Jeffery shows how detail after detail of the Clement letter and the Secret Gospel make the best, natural sense when viewed in light of a particular English University homosexual culture (“Uranianism,” overlapping the Cambridge Apostles) that read its own sexuality back into Plato and the Classics, and of other nineteenth-twentieth century ecclesiastical conflicts interesting to Smith. For instance, Smith refers to a long debate over a passage in Cardinal Newman where some took him to mean it was permissible to tell untruths for the benefit of the unenlightened, appealing in the process to Clement of Alexandria. It is no surprise, then, that Smith “discovers” a letter from Clement, of all people, in which he offers precisely such advice: one must deny under oath any knowledge of Secret Mark and its authorship.

Uranianism despised women, and so Smith’s Jesus rebuffs the women who approach him. One of these is Salome, whom we are at first to identify with the Gospel character, one of Jesus’ followers. But Smith was really hinting of Salome, the daughter of Herodias, whose female arts led to the decapitation of the Baptist. Oscar Wilde had her dance the dance of the seven veils, and what do you know?
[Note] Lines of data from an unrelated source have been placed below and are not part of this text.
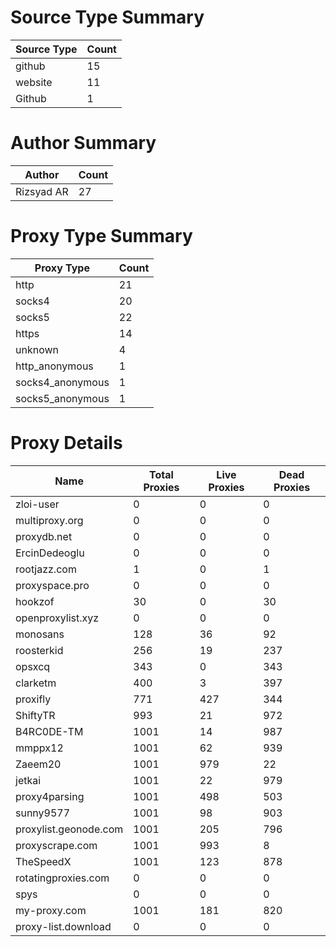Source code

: # Source Type Summary

| Source Type | Count |
|-------------|-------|
| github | 15 |
| website | 11 |
| Github | 1 |


# Author Summary

| Author | Count |
|--------|-------|
| Rizsyad AR | 27 |


# Proxy Type Summary

| Proxy Type | Count |
|------------|-------|
| http | 21 |
| socks4 | 20 |
| socks5 | 22 |
| https | 14 |
| unknown | 4 |
| http_anonymous | 1 |
| socks4_anonymous | 1 |
| socks5_anonymous | 1 |


# Proxy Details

| Name | Total Proxies | Live Proxies | Dead Proxies |
|------|---------------|--------------|---------------|
| zloi-user | 0 | 0 | 0 |
| multiproxy.org | 0 | 0 | 0 |
| proxydb.net | 0 | 0 | 0 |
| ErcinDedeoglu | 0 | 0 | 0 |
| rootjazz.com | 1 | 0 | 1 |
| proxyspace.pro | 0 | 0 | 0 |
| hookzof | 30 | 0 | 30 |
| openproxylist.xyz | 0 | 0 | 0 |
| monosans | 128 | 36 | 92 |
| roosterkid | 256 | 19 | 237 |
| opsxcq | 343 | 0 | 343 |
| clarketm | 400 | 3 | 397 |
| proxifly | 771 | 427 | 344 |
| ShiftyTR | 993 | 21 | 972 |
| B4RC0DE-TM | 1001 | 14 | 987 |
| mmppx12 | 1001 | 62 | 939 |
| Zaeem20 | 1001 | 979 | 22 |
| jetkai | 1001 | 22 | 979 |
| proxy4parsing | 1001 | 498 | 503 |
| sunny9577 | 1001 | 98 | 903 |
| proxylist.geonode.com | 1001 | 205 | 796 |
| proxyscrape.com | 1001 | 993 | 8 |
| TheSpeedX | 1001 | 123 | 878 |
| rotatingproxies.com | 0 | 0 | 0 |
| spys | 0 | 0 | 0 |
| my-proxy.com | 1001 | 181 | 820 |
| proxy-list.download | 0 | 0 | 0 |
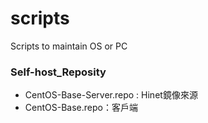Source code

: # scripts
Scripts to maintain OS or PC

### Self-host_Reposity

- CentOS-Base-Server.repo : Hinet鏡像來源
-  CentOS-Base.repo：客戶端

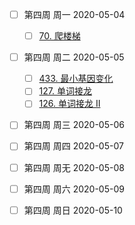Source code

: 

- [ ] 第四周 周一 2020-05-04
  - [ ] [70. 爬楼梯](https://leetcode-cn.com/problems/climbing-stairs/)
- [ ] 第四周 周二 2020-05-05
  - [ ] [433. 最小基因变化](https://leetcode-cn.com/problems/minimum-genetic-mutation/)
  - [ ] [127. 单词接龙](https://leetcode-cn.com/problems/word-ladder/)
  - [ ] [126. 单词接龙 II](https://leetcode-cn.com/problems/word-ladder-ii/)
- [ ] 第四周 周三 2020-05-06
- [ ] 第四周 周四 2020-05-07
- [ ] 第四周 周无 2020-05-08
- [ ] 第四周 周六 2020-05-09
- [ ] 第四周 周日 2020-05-10

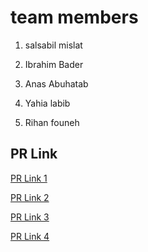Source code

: # team members 

1. salsabil mislat 

2. Ibrahim Bader 

3. Anas Abuhatab

4. Yahia labib

5. Rihan founeh


## PR Link 
[PR Link 1](https://github.com/Anas-Abuhatab/game_of_greed/pull/3)

[PR Link 2](https://github.com/Anas-Abuhatab/game_of_greed/pull/6)

[PR Link 3](https://github.com/Anas-Abuhatab/game_of_greed/pull/7)

[PR Link 4](https://github.com/Anas-Abuhatab/game_of_greed/pull/9)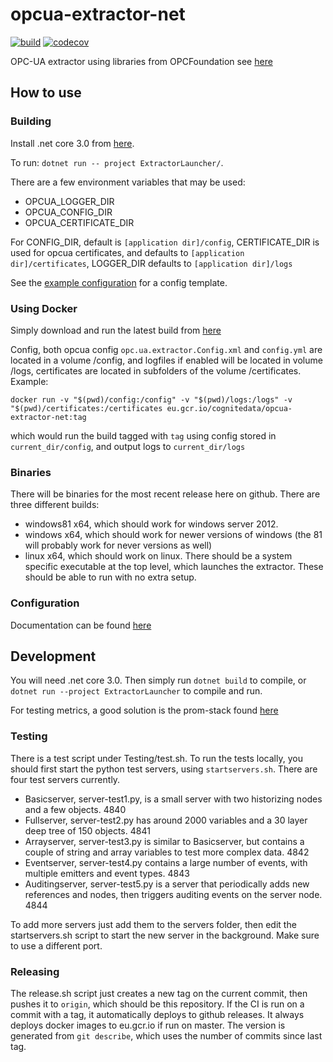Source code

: # opcua-extractor-net
[![build](https://webhooks.dev.cognite.ai/build/buildStatus/icon?job=github-builds/opcua-extractor-net/master)](https://jenkins.cognite.ai/job/github-builds/job/opcua-extractor-net/job/master/)
[![codecov](https://codecov.io/gh/cognitedata/opcua-extractor-net/branch/master/graph/badge.svg?token=SS8CBL93bW)](https://codecov.io/gh/cognitedata/opcua-extractor-net)

OPC-UA extractor using libraries from OPCFoundation see [here](https://github.com/OPCFoundation/UA-.NETStandard)

## How to use

### Building
Install .net core 3.0 from [here](https://dotnet.microsoft.com/download).

To run:
`dotnet run -- project ExtractorLauncher/`.

There are a few environment variables that may be used:
 - OPCUA_LOGGER_DIR
 - OPCUA_CONFIG_DIR
 - OPCUA_CERTIFICATE_DIR

For CONFIG_DIR, default is `[application dir]/config`, CERTIFICATE_DIR is used for opcua certificates, and defaults to `[application dir]/certificates`,
LOGGER_DIR defaults to `[application dir]/logs`

See the [example configuration](config/config.example.yml) for a config template.

### Using Docker
Simply download and run the latest build from [here](https://console.cloud.google.com/gcr/images/cognitedata/EU/opcua-extractor-net?gcrImageListsize=30)

Config, both opcua config `opc.ua.extractor.Config.xml` and `config.yml` are located in a volume /config, and logfiles if enabled will be located in volume /logs, certificates are located in subfolders of the volume /certificates. Example:

`docker run -v "$(pwd)/config:/config" -v "$(pwd)/logs:/logs" -v "$(pwd)/certificates:/certificates eu.gcr.io/cognitedata/opcua-extractor-net:tag`

which would run the build tagged with `tag` using config stored in `current_dir/config`, and output logs to `current_dir/logs`

### Binaries
There will be binaries for the most recent release here on github. There are three different builds:
 - windows81 x64, which should work for windows server 2012.
 - windows x64, which should work for newer versions of windows (the 81 will probably work for never versions as well)
 - linux x64, which should work on linux.
There should be a system specific executable at the top level, which launches the extractor. These should be able to run with no extra setup.

### Configuration
Documentation can be found [here](https://cognitedata.atlassian.net/wiki/spaces/DSC/pages/1049264826/OPC+UA+Extractor)

## Development
You will need .net core 3.0. Then simply run `dotnet build` to compile,
or `dotnet run --project ExtractorLauncher` to compile and run.

For testing metrics, a good solution is the prom-stack found [here](https://github.com/evnsio/prom-stack)

### Testing
There is a test script under Testing/test.sh. To run the tests locally, you should first start the python test servers, using `startservers.sh`. There are four test servers currently.

 - Basicserver, server-test1.py, is a small server with two historizing nodes and a few objects. 4840
 - Fullserver, server-test2.py has around 2000 variables and a 30 layer deep tree of 150 objects. 4841
 - Arrayserver, server-test3.py is similar to Basicserver, but contains a couple of string and array variables to test more complex data. 4842
 - Eventserver, server-test4.py contains a large number of events, with multiple emitters and event types. 4843
 - Auditingserver, server-test5.py is a server that periodically adds new references and nodes, then triggers auditing events on the server node. 4844

To add more servers just add them to the servers folder, then edit the startservers.sh script to start the new server in the background. Make sure to use a different port.

### Releasing
The release.sh script just creates a new tag on the current commit, then pushes it to `origin`, which should be this repository. If the CI is run on a commit with a tag, it automatically
deploys to github releases. It always deploys docker images to eu.gcr.io if run on master. The version is generated from `git describe`, which uses the number of commits since last tag.
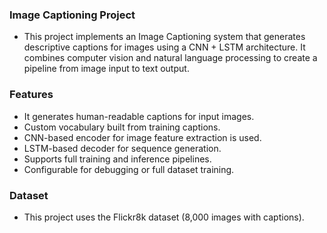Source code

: ### Image Captioning Project
- This project implements an Image Captioning system that generates descriptive captions for images using a CNN + LSTM architecture. It combines computer vision and natural language processing to create a pipeline from image input to text output.

### Features
- It generates human-readable captions for input images.
- Custom vocabulary built from training captions.
- CNN-based encoder for image feature extraction is used.
- LSTM-based decoder for sequence generation.
- Supports full training and inference pipelines.
- Configurable for debugging or full dataset training.

### Dataset
- This project uses the Flickr8k dataset (8,000 images with captions).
Clement says the Markan Secret is to be hidden behind seven veils. Uranian culture despised Christian moralists as stinking hypocrites for condemning a higher, purer sexuality between men. And this is how the Clement letter depicts Clement and his lying church, which not only prevaricates about possessing the Secret Gospel but harrumphs about the sexual liberation it preaches. Jeffery shows how we are to understand Smith’s Clement as an “unreliable narrator.” We are to see him as the villain, his Carpocratian targets as the heroes. Indeed, I would take a step farther in Jeffery’s direction: I think Smith, having established his Clement as a priestcraftian liar, intends us to discount Clement’s protests that the juiciest portions of Secret Mark are Carpocratian interpolations. The implication (used as a distancing device) is that Theodore is himself not yet ready for the fullest version of the truth, including homosexual initiation, and so Clement lies to him about the true extent of Secret Mark’s arcana. Smith intends that Clement shared the same gay text with the Carpocratians, but for the moment he must hide the fact behind the veneer of churchly faith, which is all Theodore has yet attained to.

When we learn from Jeffery that Wilde and others of the English Uranians often composed scripture pastiches to satirize the New Testament, the case is closed. Smith is now seen to have followed the same practice. Some had even argued that Jesus was the gay lover of the Beloved Disciple and that the naked man fleeing Gethsemane was his rival for Jesus’ affections. This is the secret of the Secret Gospel.

Well, one must congratulate Morton Smith on attaining his goal, at least in large measure. He did manage to become one of the New Testament writers, albeit like one born out of season. For from now on, his Secret Mark will ever hold a place on the margin of the canon, a tenuous member of Eusebius’ fourth scripture category: heretical forgeries wrongly accepted as apostolic by some.